La réforme de la préretraite salariale progresse en espagne

La controversia autour de la préretraite partiellement salariée (PPS) reprend vigueur en Espagne, où le gouvernement prépare un décret-loi pour réactiver cette modalité pour des milliers de travailleurs publics. Depuis plus d'un an, la procédure de cette forme d'avance de la retraite a été bloquée, laissant en suspens le départ anticipé de près de 700 000 personnes.

L

L'embarras du contrat de relève

Le problème se situe en avril 2025, lorsque le législateur a durci les conditions du contrat de relève, pièce maîtresse de la PPS. Depuis, les administrations publiques ne peuvent plus satisfaire à ce critère, car il exige que le relèveur ait un contrat à durée indéterminée et à temps plein.

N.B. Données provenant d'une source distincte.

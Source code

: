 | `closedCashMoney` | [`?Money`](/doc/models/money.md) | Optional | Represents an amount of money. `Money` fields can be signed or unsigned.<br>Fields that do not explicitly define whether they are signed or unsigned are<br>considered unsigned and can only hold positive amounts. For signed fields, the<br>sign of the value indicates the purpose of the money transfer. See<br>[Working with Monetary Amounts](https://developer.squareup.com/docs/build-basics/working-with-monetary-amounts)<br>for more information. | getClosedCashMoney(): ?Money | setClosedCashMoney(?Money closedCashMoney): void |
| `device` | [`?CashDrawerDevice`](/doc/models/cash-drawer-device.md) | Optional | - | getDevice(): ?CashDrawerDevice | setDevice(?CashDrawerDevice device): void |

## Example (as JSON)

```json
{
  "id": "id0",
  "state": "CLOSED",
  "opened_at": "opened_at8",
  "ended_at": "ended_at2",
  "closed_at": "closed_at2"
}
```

Cette condition, facile à remplir dans le secteur privé, s'est transformée en obstacle dans le domaine public, où la contractualisation est soumise à des limites budgétaires et à la rigidité des offres d'emploi public.

Les municipalités, les universités et d'autres organismes (qui concentrent environ la moitié des affectés) ont maintenu en suspens les processus de PPS. Qu'est-ce qui change avec le nouveau décret?

Le principe d'accord atteint avec les syndicats CCOO et UGT propose deux voies pour satisfaire à l'exigence légale du relèveur. D'une part, il sera permis de recourir à des candidats ayant déjà passé un processus de sélection, même s'ils n'ont pas encore été nommés. D'autre part, la mise en place de contrats de travail temporaire (interim) liés à une offre publique d'emploi en cours sera habilitée.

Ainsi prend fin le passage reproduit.